For the common good. ESG investing will infuse the political way of enlightened force into the economic way of voluntary trade in order to prevent us from harming ourselves. One example is the market for opioids, to which Boudreaux writes for the Foundation for Economic Education,
Far worse than drug abuse is power abuse, fueled by the notion that it’s okay to butt into each other’s affairs through the agency of the state. I emphatically reject the notion the agency of the state transforms unjust actions into just actions.
Enter JUST Capital, “We believe that business can and must be a greater force for good and that markets must be part of the solution.” The arrogance and ignorance of this statement is mind boggling. But in a perverted way, it almost makes sense. The progressive dogma of the last 100 years has demonized business and markets.
Yet there is nothing in the JUST Capital models to account for the virtues of productivity, prices, and profits. Those have been replaced with polling, power, and programmatic initiatives. Really. You can’t make this up.
In the face of this insanity, Boudreaux is never at a loss for words. As a principled advocate for the genius of free markets, he liberally borrows the classic ideas of the freedom movement for his indispensable blog, Cafe Hayek. Here he quotes AIER columnist Max Gulker on the importance of market forces in solving the Wuhan virus supply-side disaster,
Reopening firms are not simply central planners with smaller jurisdictions.
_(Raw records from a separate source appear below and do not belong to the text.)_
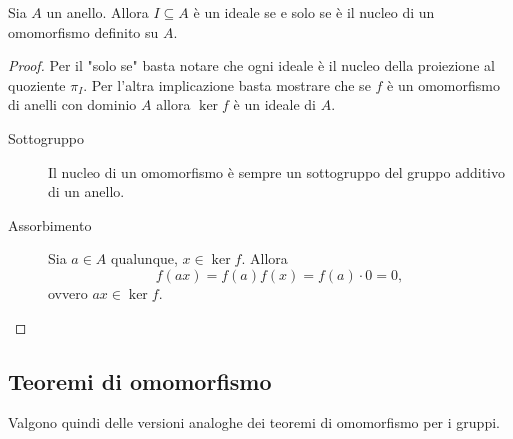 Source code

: \begin{proposition}
    Sia $A$ un anello. Allora $I \subseteq A$ è un ideale se e solo se è il nucleo di un omomorfismo definito su $A$.
\end{proposition}
\begin{proof}
    Per il "solo se" basta notare che ogni ideale è il nucleo della proiezione al quoziente $\pi_I$. Per l'altra implicazione basta mostrare che se $f$ è un omomorfismo di anelli con dominio $A$ allora $\ker f$ è un ideale di $A$.
    \begin{description}
        \item[Sottogruppo] Il nucleo di un omomorfismo è sempre un sottogruppo del gruppo additivo di un anello.
        \item[Assorbimento] Sia $a \in A$ qualunque, $x \in \ker f$. Allora \[
            f(ax) = f(a)f(x) = f(a) \cdot 0 = 0,    
        \] ovvero $ax \in \ker f$. \qedhere
    \end{description}
\end{proof}

\subsection{Teoremi di omomorfismo}

Valgono quindi delle versioni analoghe dei teoremi di omomorfismo per i gruppi.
Best practices emerge in this new landscape. They observe price signals, make mistakes, and adjust countless times. The process of competition, central planners can’t replicate.
The Climate Leadership Council is another group of Nurse Ratcheds saving the patients in the psychiatric ward from themselves, this time with their carbon dividend plan.
The first pillar is a tax on carbon dioxide emissions at the mine, well, or port. A sensible carbon tax might begin at $40 per ton and increase steadily over time. All the proceeds would be returned to the American people on an equal basis.
This presumes that someone is going to use these hydrocarbons in the future to create wealth, which someone will. It has worked that way since humans began burning wood. It’s an amazing, life enhancing process. Yet the carbon dividend scheme avoids reality, as Boudreaux explains in I Would Be Richer If I Owned Your Assets,
One cannot separate the existence of the asset from the individuals and the processes that bring the asset into existence. Assets do not create themselves. The creation of each productive asset requires savings, creativity, risk-taking, and actual effort.
It also presumes “the American people” are a monolithic group of dimwits willing to accept higher energy prices because Nurse Ratched laments, “You know Billy, what worries me is how your mother is going to take it.” You don’t want to ruin the planet for your mother, do you Billy?